**WHAT IS REQUIRED**.
Tell how many lines in the data below contain "debugging", using one number as the whole reply.

--- GIVEN DATA ---

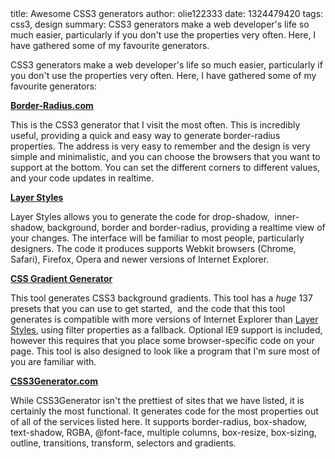 <info>
title: Awesome CSS3 generators
author: olie122333
date: 1324479420
tags: css3, design
summary: CSS3 generators make a web developer's life so much easier, particularly if you don't use the properties very often. Here, I have gathered some of my favourite generators.
</info>

CSS3 generators make a web developer's life so much easier, particularly if you don't use the properties very often. Here, I have gathered some of my favourite generators:

**[Border-Radius.com](http://border-radius.com/)**

This is the CSS3 generator that I visit the most often. This is incredibly useful, providing a quick and easy way to generate border-radius properties. The address is very easy to remember and the design is very simple and minimalistic, and you can choose the browsers that you want to support at the bottom. You can set the different corners to different values, and your code updates in realtime.

**[Layer Styles](http://www.layerstyles.org/builder.html)**

Layer Styles allows you to generate the code for drop-shadow,  inner-shadow, background, border and border-radius, providing a realtime view of your changes. The interface will be familiar to most people, particularly designers. The code it produces supports Webkit browsers (Chrome, Safari), Firefox, Opera and newer versions of Internet Explorer.

**[CSS Gradient Generator](http://www.colorzilla.com/gradient-editor/)**

This tool generates CSS3 background gradients. This tool has a _huge_ 137 presets that you can use to get started,  and the code that this tool generates is compatible with more versions of Internet Explorer than [Layer Styles](http://www.layerstyles.org/builder.html), using filter properties as a fallback. Optional IE9 support is included, however this requires that you place some browser-specific code on your page. This tool is also designed to look like a program that I'm sure most of you are familiar with.

**[CSS3Generator.com](http://www.css3generator.com/)**

While CSS3Generator isn't the prettiest of sites that we have listed, it is certainly the most functional. It generates code for the most properties out of all of the services listed here. It supports border-radius, box-shadow, text-shadow, RGBA, @font-face, multiple columns, box-resize, box-sizing, outline, transitions, transform, selectors and gradients.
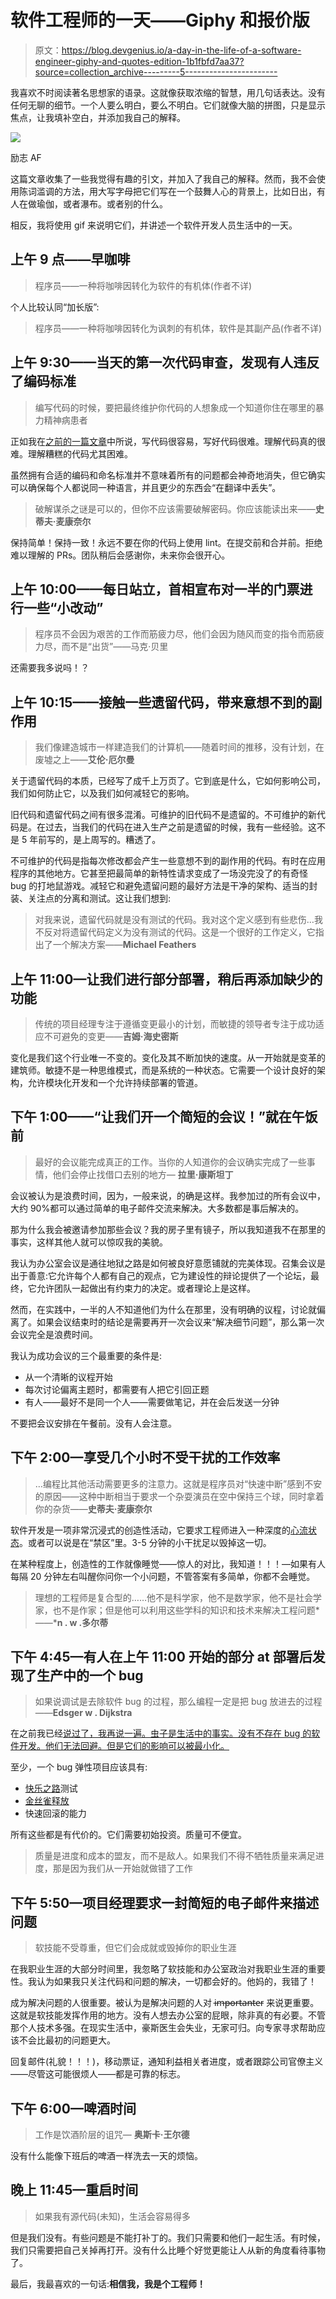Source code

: # 软件工程师的一天——Giphy 和报价版

> 原文：<https://blog.devgenius.io/a-day-in-the-life-of-a-software-engineer-giphy-and-quotes-edition-1b1fbfd7aa37?source=collection_archive---------5----------------------->

我喜欢不时阅读著名思想家的语录。这就像获取浓缩的智慧，用几句话表达。没有任何无聊的细节。一个人要么明白，要么不明白。它们就像大脑的拼图，只是显示焦点，让我填补空白，并添加我自己的解释。

![](img/7c1182bbbd2a7af72b3c6611f3066c83.png)

励志 AF

这篇文章收集了一些我觉得有趣的引文，并加入了我自己的解释。然而，我不会使用陈词滥调的方法，用大写字母把它们写在一个鼓舞人心的背景上，比如日出，有人在做瑜伽，或者瀑布。或者别的什么。

相反，我将使用 gif 来说明它们，并讲述一个软件开发人员生活中的一天。

## 上午 9 点——早咖啡

> 程序员——一种将咖啡因转化为软件的有机体(作者不详)

个人比较认同“加长版”:

> 程序员——一种将咖啡因转化为讽刺的有机体，软件是其副产品(作者不详)

## 上午 9:30——当天的第一次代码审查，发现有人违反了编码标准

> 编写代码的时候，要把最终维护你代码的人想象成一个知道你住在哪里的暴力精神病患者

正如我在[之前的一篇文章](https://medium.com/@motanelu/the-5-stages-of-debugging-and-what-can-we-learn-from-them-c9f28a0b9d31)中所说，写代码很容易，写好代码很难。理解代码真的很难。理解糟糕的代码尤其困难。

虽然拥有合适的编码和命名标准并不意味着所有的问题都会神奇地消失，但它确实可以确保每个人都说同一种语言，并且更少的东西会“在翻译中丢失”。

> 破解谋杀之谜是可以的，但你不应该需要破解密码。你应该能读出来——**史蒂夫·麦康奈尔**

保持简单！保持一致！永远不要在你的代码上使用 lint。在提交前和合并前。拒绝难以理解的 PRs。团队稍后会感谢你，未来你会很开心。

## 上午 10:00——每日站立，首相宣布对一半的门票进行一些“小改动”

> 程序员不会因为艰苦的工作而筋疲力尽，他们会因为随风而变的指令而筋疲力尽，而不是“出货”——马克·贝里

还需要我多说吗！？

## 上午 10:15——接触一些遗留代码，带来意想不到的副作用

> 我们像建造城市一样建造我们的计算机——随着时间的推移，没有计划，在废墟之上——**艾伦·厄尔曼**

关于遗留代码的本质，已经写了成千上万页了。它到底是什么，它如何影响公司，我们如何防止它，以及我们如何减轻它的影响。

旧代码和遗留代码之间有很多混淆。可维护的旧代码不是遗留的。不可维护的新代码是。在过去，当我们的代码在进入生产之前是遗留的时候，我有一些经验。这不是 5 年前写的，是上周写的。糟透了。

不可维护的代码是指每次修改都会产生一些意想不到的副作用的代码。有时在应用程序的其他地方。它甚至把最简单的新特性请求变成了一场没完没了的有奇怪 bug 的打地鼠游戏。减轻它和避免遗留问题的最好方法是干净的架构、适当的封装、关注点的分离和测试。这让我们想到:

> 对我来说，遗留代码就是没有测试的代码。我对这个定义感到有些悲伤…我不反对将遗留代码定义为没有测试的代码。这是一个很好的工作定义，它指出了一个解决方案——**Michael Feathers**

## 上午 11:00—让我们进行部分部署，稍后再添加缺少的功能

> 传统的项目经理专注于遵循变更最小的计划，而敏捷的领导者专注于成功适应不可避免的变更——**吉姆·海史密斯**

变化是我们这个行业唯一不变的。变化及其不断加快的速度。从一开始就是变革的建筑师。敏捷不是一种思维模式，而是系统的一种状态。它需要一个设计良好的架构，允许模块化开发和一个允许持续部署的管道。

## 下午 1:00——“让我们开一个简短的会议！”就在午饭前

> 最好的会议能完成真正的工作。当你的人知道你的会议确实完成了一些事情，他们会停止找借口去别的地方— **拉里·康斯坦丁**

会议被认为是浪费时间，因为，一般来说，的确是这样。我参加过的所有会议中，大约 90%都可以通过简单的电子邮件交流来解决。大多数都是事后解决的。

那为什么我会被邀请参加那些会议？我的房子里有镜子，所以我知道我不在那里的事实，这样其他人就可以惊叹我的美貌。

我认为办公室会议是通往地狱之路是如何被良好意愿铺就的完美体现。召集会议是出于善意:它允许每个人都有自己的观点，它为建设性的辩论提供了一个论坛，最终，它允许团队一起做出有约束力的决定。或者理论上是这样。

然而，在实践中，一半的人不知道他们为什么在那里，没有明确的议程，讨论就偏离了。如果会议结束时的结论是需要再开一次会议来“解决细节问题”，那么第一次会议完全是浪费时间。

我认为成功会议的三个最重要的条件是:

*   从一个清晰的议程开始
*   每次讨论偏离主题时，都需要有人把它引回正题
*   有人——最好不是同一个人——需要做笔记，并在会后发送一分钟

不要把会议安排在午餐前。没有人会注意。

## 下午 2:00—享受几个小时不受干扰的工作效率

> …编程比其他活动需要更多的注意力。这就是程序员对“快速中断”感到不安的原因——这种中断相当于要求一个杂耍演员在空中保持三个球，同时拿着你的杂货——**史蒂夫·麦康奈尔**

软件开发是一项非常沉浸式的创造性活动，它要求工程师进入一种深度的[心流状态](https://en.wikipedia.org/wiki/Flow_(psychology))。或者可以说是在“禁区”里。3-5 分钟的小干扰足以毁掉这一切。

在某种程度上，创造性的工作就像睡觉——惊人的对比，我知道！！！—如果有人每隔 20 分钟左右叫醒你问你一个小问题，不管答案有多简单，你都不会睡觉。

> 理想的工程师是复合型的……他不是科学家，他不是数学家，他不是社会学家，也不是作家；但是他可以利用这些学科的知识和技术来解决工程问题*——***n . w .多尔蒂**

## 下午 4:45—有人在上午 11:00 开始的部分 at 部署后发现了生产中的一个 bug

> 如果说调试是去除软件 bug 的过程，那么编程一定是把 bug 放进去的过程——**Edsger w . Dijkstra**

在之前我已经[说过了，我再说一遍。虫子是生活中的事实。没有不存在 bug 的软件开发。他们无法回避。但是它们的影响可以被最小化。](https://medium.com/@motanelu/the-5-stages-of-debugging-and-what-can-we-learn-from-them-c9f28a0b9d31)

至少，一个 bug 弹性项目应该具有:

*   [快乐之路](https://en.wikipedia.org/wiki/Happy_path)测试
*   [金丝雀释放](https://martinfowler.com/bliki/CanaryRelease.html)
*   快速回滚的能力

所有这些都是有代价的。它们需要初始投资。质量可不便宜。

> 质量是进度和成本的盟友，而不是敌人。如果我们不得不牺牲质量来满足进度，那是因为我们从一开始就做错了工作

## 下午 5:50—项目经理要求一封简短的电子邮件来描述问题

> 软技能不受尊重，但它们会成就或毁掉你的职业生涯

在我职业生涯的大部分时间里，我忽略了软技能和办公室政治对我职业生涯的重要性。我认为如果我只关注代码和问题的解决，一切都会好的。他妈的，我错了！

成为解决问题的人很重要。被认为是解决问题的人对 i̶m̶p̶o̶r̶t̶a̶n̶t̶e̶r 来说更重要。这就是软技能发挥作用的地方。没有人想去办公室的屁眼，除非真的有必要。不管那个人技术多强。在现实生活中，豪斯医生会失业，无家可归。向专家寻求帮助应该不会比最初的问题更大。

回复邮件(礼貌！！！)，移动票证，通知利益相关者进度，或者跟踪公司官僚主义——尽管这可能很烦人——都是可靠的标志。

## 下午 6:00—啤酒时间

> 工作是饮酒阶层的诅咒― **奥斯卡·王尔德**

没有什么能像下班后的啤酒一样洗去一天的烦恼。

## 晚上 11:45—重启时间

> 如果我有源代码(未知)，生活会容易得多

但是我们没有。有些问题是不能打补丁的。我们只需要和他们一起生活。有时候，我们只需要把自己关掉再打开。没有什么比睡个好觉更能让人从新的角度看待事物了。

最后，我最喜欢的一句话:**相信我，我是个工程师！**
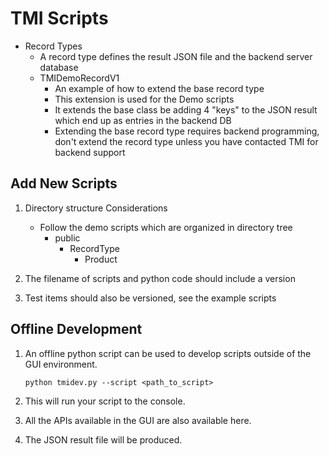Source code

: # TMI Scripts

* Record Types
    * A record type defines the result JSON file and the backend server database
    * TMIDemoRecordV1
        * An example of how to extend the base record type
        * This extension is used for the Demo scripts
        * It extends the base class be adding 4 "keys" to the JSON result which end up as entries in the backend DB
        * Extending the base record type requires backend programming, don't extend the record type unless you have contacted TMI for backend support


## Add New Scripts 
1) Directory structure Considerations
   * Follow the demo scripts which are organized in directory tree
     * public
       * RecordType
         * Product

2) The filename of scripts and python code should include a version
3) Test items should also be versioned, see the example scripts

## Offline Development
1) An offline python script can be used to develop scripts outside of the GUI environment.

    `python tmidev.py --script <path_to_script>`

2) This will run your script to the console.
3) All the APIs available in the GUI are also available here.
4) The JSON result file will be produced.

---

**SOLUTION BELOW**.
2